* [Provided data]:
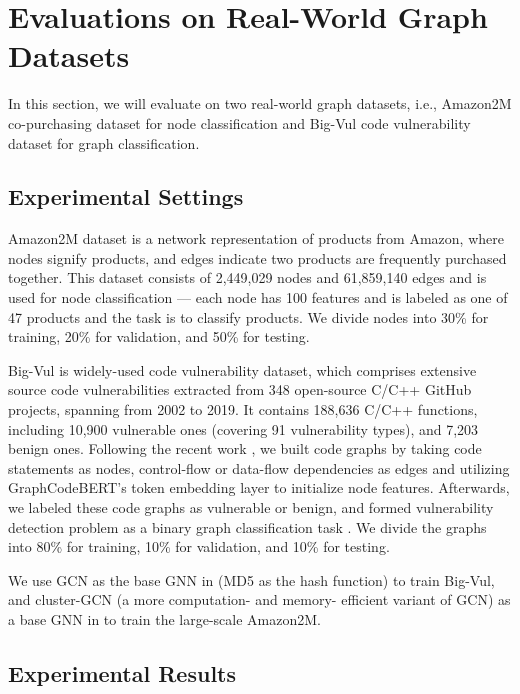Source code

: \section{Evaluations on Real-World Graph Datasets}
\label{sec:realworld}

In this section, we will evaluate {\name} on two real-world  graph datasets, i.e., Amazon2M co-purchasing dataset \cite{clusterGCN} for node classification and Big-Vul code vulnerability dataset \cite{big_vul} for graph classification.  

\subsection{Experimental Settings}

Amazon2M dataset is a network representation of products from Amazon, where nodes signify products, and edges indicate two products are frequently purchased together. 
This dataset consists of 2,449,029 nodes and 61,859,140 edges and is used for node classification --- each node has 100 features and is labeled as one of 47 products and the task is to classify products. 
We divide nodes into 30\% for training, 20\% for validation, and 50\% for testing. 

Big-Vul is widely-used code vulnerability dataset, which comprises extensive source code vulnerabilities extracted from 348 open-source C/C++ GitHub projects, spanning from 2002 to 2019. It contains 188,636 C/C++ functions, 
including 10,900 vulnerable ones (covering 91 vulnerability types), 
and 7,203 benign ones. Following the recent work \cite{chu2024graph}, 
 we built code graphs by taking code statements as nodes, control-flow or data-flow
dependencies as edges and utilizing GraphCodeBERT’s\cite{guo2020graphcodebert} token embedding layer to initialize node features.  Afterwards, we labeled these code graphs as vulnerable or benign,   
and formed vulnerability detection problem as a binary graph classification task \cite{chu2024graph}. We divide the graphs into 80\% for training, 10\% for validation, and 10\% for testing.

 We use GCN as the base GNN in {\name} (MD5 as the hash function) to train Big-Vul, and cluster-GCN  \cite{clusterGCN} (a more computation- and memory- efficient variant of GCN) as a base GNN in {\name} to train the large-scale Amazon2M.  
 

\subsection{Experimental Results}

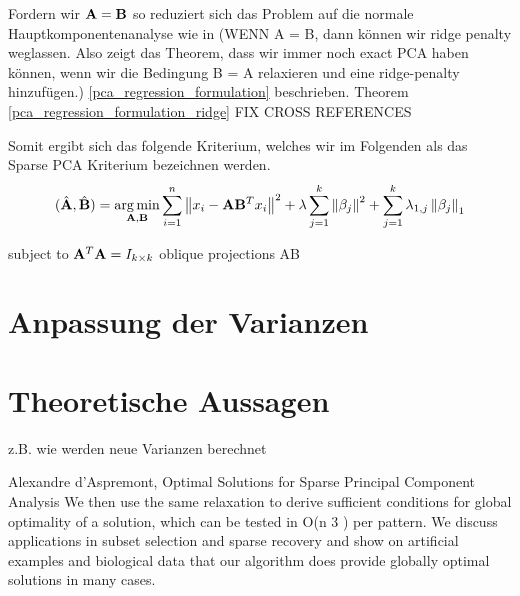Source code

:Fordern wir $\mathbf{A} =  \mathbf{B}$ so reduziert sich das Problem auf die normale Hauptkomponentenanalyse wie in (WENN A = B, dann können wir ridge penalty weglassen. Also zeigt das Theorem, dass wir immer noch exact PCA haben können, wenn wir die Bedingung B = A relaxieren und eine ridge-penalty hinzufügen.) \ref{pca_regression_formulation} beschrieben.
Theorem \ref{pca_regression_formulation_ridge} FIX CROSS REFERENCES

Somit ergibt sich das folgende Kriterium, welches wir im Folgenden als das Sparse PCA Kriterium bezeichnen werden.
$$(\hat{\mathbf{A}}, \hat{\mathbf{B}}) = \operatorname*{arg\,min}_{\mathbf{A}, \mathbf{B}} \sum_{i=1}^{n} \left\lVert x_i - \mathbf{A}\mathbf{B}^Tx_i \right\rVert^2 + \lambda \sum_{j=1}^{k}\left\lVert \beta_j \right\rVert^2 + \sum_{j=1}^k \lambda_{1,j} \left\lVert \beta_j \right\rVert_1$$

subject to $\mathbf{A}^T\mathbf{A} = I_{k \times k}$
oblique projections AB

\section{Anpassung der Varianzen}

\section{Theoretische Aussagen} \label{theoretical results}
z.B. wie werden neue Varianzen berechnet

Alexandre d’Aspremont, Optimal Solutions for Sparse Principal Component Analysis
We then use the same relaxation to derive sufficient conditions for global optimality of a
solution, which can be tested in O(n
3
) per pattern. We discuss applications in subset selection and
sparse recovery and show on artificial examples and biological data that our algorithm does provide
globally optimal solutions in many cases.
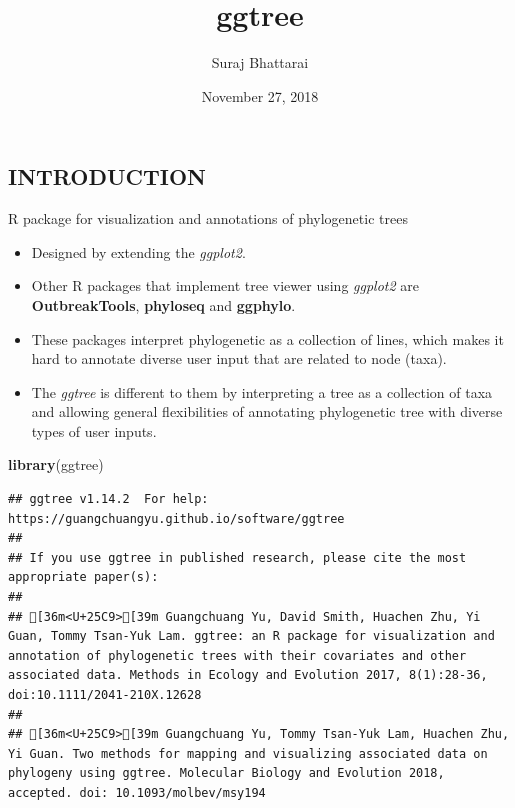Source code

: \documentclass[]{article}
\title{ggtree}
\author{Suraj Bhattarai}
\date{November 27, 2018}
\newenvironment{Shaded}{\begin{snugshade}}{\end{snugshade}}
\newcommand{\KeywordTok}[1]{\textcolor[rgb]{0.13,0.29,0.53}{\textbf{#1}}}
\newcommand{\NormalTok}[1]{#1}
\providecommand{\tightlist}{%
  \setlength{\itemsep}{0pt}\setlength{\parskip}{0pt}}
\begin{document}
\maketitle

\subsection{INTRODUCTION}\label{introduction}

R package for visualization and annotations of phylogenetic trees

\begin{itemize}
\tightlist
\item
  Designed by extending the \emph{ggplot2}.
\item
  Other R packages that implement tree viewer using \emph{ggplot2} are
  \textbf{OutbreakTools}, \textbf{phyloseq} and \textbf{ggphylo}.
\item
  These packages interpret phylogenetic as a collection of lines, which
  makes it hard to annotate diverse user input that are related to node
  (taxa).
\item
  The \emph{ggtree} is different to them by interpreting a tree as a
  collection of taxa and allowing general flexibilities of annotating
  phylogenetic tree with diverse types of user inputs.
\end{itemize}

\begin{Shaded}
\begin{Highlighting}[]
\KeywordTok{library}\NormalTok{(ggtree)}
\end{Highlighting}
\end{Shaded}

\begin{verbatim}
## ggtree v1.14.2  For help: https://guangchuangyu.github.io/software/ggtree
## 
## If you use ggtree in published research, please cite the most appropriate paper(s):
## 
## [36m<U+25C9>[39m Guangchuang Yu, David Smith, Huachen Zhu, Yi Guan, Tommy Tsan-Yuk Lam. ggtree: an R package for visualization and annotation of phylogenetic trees with their covariates and other associated data. Methods in Ecology and Evolution 2017, 8(1):28-36, doi:10.1111/2041-210X.12628
## 
## [36m<U+25C9>[39m Guangchuang Yu, Tommy Tsan-Yuk Lam, Huachen Zhu, Yi Guan. Two methods for mapping and visualizing associated data on phylogeny using ggtree. Molecular Biology and Evolution 2018, accepted. doi: 10.1093/molbev/msy194
\end{verbatim}
\end{document}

* [Assigned task]:
Pictures aside, repeat every line of the data above exactly.

* [Exercise output]:
Source code

: \section{Evaluations on Real-World Graph Datasets}
\label{sec:realworld}

In this section, we will evaluate {\name} on two real-world  graph datasets, i.e., Amazon2M co-purchasing dataset \cite{clusterGCN} for node classification and Big-Vul code vulnerability dataset \cite{big_vul} for graph classification.  

\subsection{Experimental Settings}

Amazon2M dataset is a network representation of products from Amazon, where nodes signify products, and edges indicate two products are frequently purchased together. 
This dataset consists of 2,449,029 nodes and 61,859,140 edges and is used for node classification --- each node has 100 features and is labeled as one of 47 products and the task is to classify products. 
We divide nodes into 30\% for training, 20\% for validation, and 50\% for testing. 

Big-Vul is widely-used code vulnerability dataset, which comprises extensive source code vulnerabilities extracted from 348 open-source C/C++ GitHub projects, spanning from 2002 to 2019. It contains 188,636 C/C++ functions, 
including 10,900 vulnerable ones (covering 91 vulnerability types), 
and 7,203 benign ones. Following the recent work \cite{chu2024graph}, 
 we built code graphs by taking code statements as nodes, control-flow or data-flow
dependencies as edges and utilizing GraphCodeBERT’s\cite{guo2020graphcodebert} token embedding layer to initialize node features.  Afterwards, we labeled these code graphs as vulnerable or benign,   
and formed vulnerability detection problem as a binary graph classification task \cite{chu2024graph}. We divide the graphs into 80\% for training, 10\% for validation, and 10\% for testing.

 We use GCN as the base GNN in {\name} (MD5 as the hash function) to train Big-Vul, and cluster-GCN  \cite{clusterGCN} (a more computation- and memory- efficient variant of GCN) as a base GNN in {\name} to train the large-scale Amazon2M.  
 

\subsection{Experimental Results}

Source code

:Fordern wir $\mathbf{A} =  \mathbf{B}$ so reduziert sich das Problem auf die normale Hauptkomponentenanalyse wie in (WENN A = B, dann können wir ridge penalty weglassen. Also zeigt das Theorem, dass wir immer noch exact PCA haben können, wenn wir die Bedingung B = A relaxieren und eine ridge-penalty hinzufügen.) \ref{pca_regression_formulation} beschrieben.
Theorem \ref{pca_regression_formulation_ridge} FIX CROSS REFERENCES

Somit ergibt sich das folgende Kriterium, welches wir im Folgenden als das Sparse PCA Kriterium bezeichnen werden.
$$(\hat{\mathbf{A}}, \hat{\mathbf{B}}) = \operatorname*{arg\,min}_{\mathbf{A}, \mathbf{B}} \sum_{i=1}^{n} \left\lVert x_i - \mathbf{A}\mathbf{B}^Tx_i \right\rVert^2 + \lambda \sum_{j=1}^{k}\left\lVert \beta_j \right\rVert^2 + \sum_{j=1}^k \lambda_{1,j} \left\lVert \beta_j \right\rVert_1$$

subject to $\mathbf{A}^T\mathbf{A} = I_{k \times k}$
oblique projections AB

\section{Anpassung der Varianzen}

\section{Theoretische Aussagen} \label{theoretical results}
z.B. wie werden neue Varianzen berechnet

Alexandre d’Aspremont, Optimal Solutions for Sparse Principal Component Analysis
We then use the same relaxation to derive sufficient conditions for global optimality of a
solution, which can be tested in O(n
3
) per pattern. We discuss applications in subset selection and
sparse recovery and show on artificial examples and biological data that our algorithm does provide
globally optimal solutions in many cases.
Source code

: \documentclass[]{article}
\title{ggtree}
\author{Suraj Bhattarai}
\date{November 27, 2018}
\newenvironment{Shaded}{\begin{snugshade}}{\end{snugshade}}
\newcommand{\KeywordTok}[1]{\textcolor[rgb]{0.13,0.29,0.53}{\textbf{#1}}}
\newcommand{\NormalTok}[1]{#1}
\providecommand{\tightlist}{%
  \setlength{\itemsep}{0pt}\setlength{\parskip}{0pt}}
\begin{document}
\maketitle

\subsection{INTRODUCTION}\label{introduction}

R package for visualization and annotations of phylogenetic trees

\begin{itemize}
\tightlist
\item
  Designed by extending the \emph{ggplot2}.
\item
  Other R packages that implement tree viewer using \emph{ggplot2} are
  \textbf{OutbreakTools}, \textbf{phyloseq} and \textbf{ggphylo}.
\item
  These packages interpret phylogenetic as a collection of lines, which
  makes it hard to annotate diverse user input that are related to node
  (taxa).
\item
  The \emph{ggtree} is different to them by interpreting a tree as a
  collection of taxa and allowing general flexibilities of annotating
  phylogenetic tree with diverse types of user inputs.
\end{itemize}

\begin{Shaded}
\begin{Highlighting}[]
\KeywordTok{library}\NormalTok{(ggtree)}
\end{Highlighting}
\end{Shaded}

\begin{verbatim}
## ggtree v1.14.2  For help: https://guangchuangyu.github.io/software/ggtree
## 
## If you use ggtree in published research, please cite the most appropriate paper(s):
## 
## [36m<U+25C9>[39m Guangchuang Yu, David Smith, Huachen Zhu, Yi Guan, Tommy Tsan-Yuk Lam. ggtree: an R package for visualization and annotation of phylogenetic trees with their covariates and other associated data. Methods in Ecology and Evolution 2017, 8(1):28-36, doi:10.1111/2041-210X.12628
## 
## [36m<U+25C9>[39m Guangchuang Yu, Tommy Tsan-Yuk Lam, Huachen Zhu, Yi Guan. Two methods for mapping and visualizing associated data on phylogeny using ggtree. Molecular Biology and Evolution 2018, accepted. doi: 10.1093/molbev/msy194
\end{verbatim}
\end{document}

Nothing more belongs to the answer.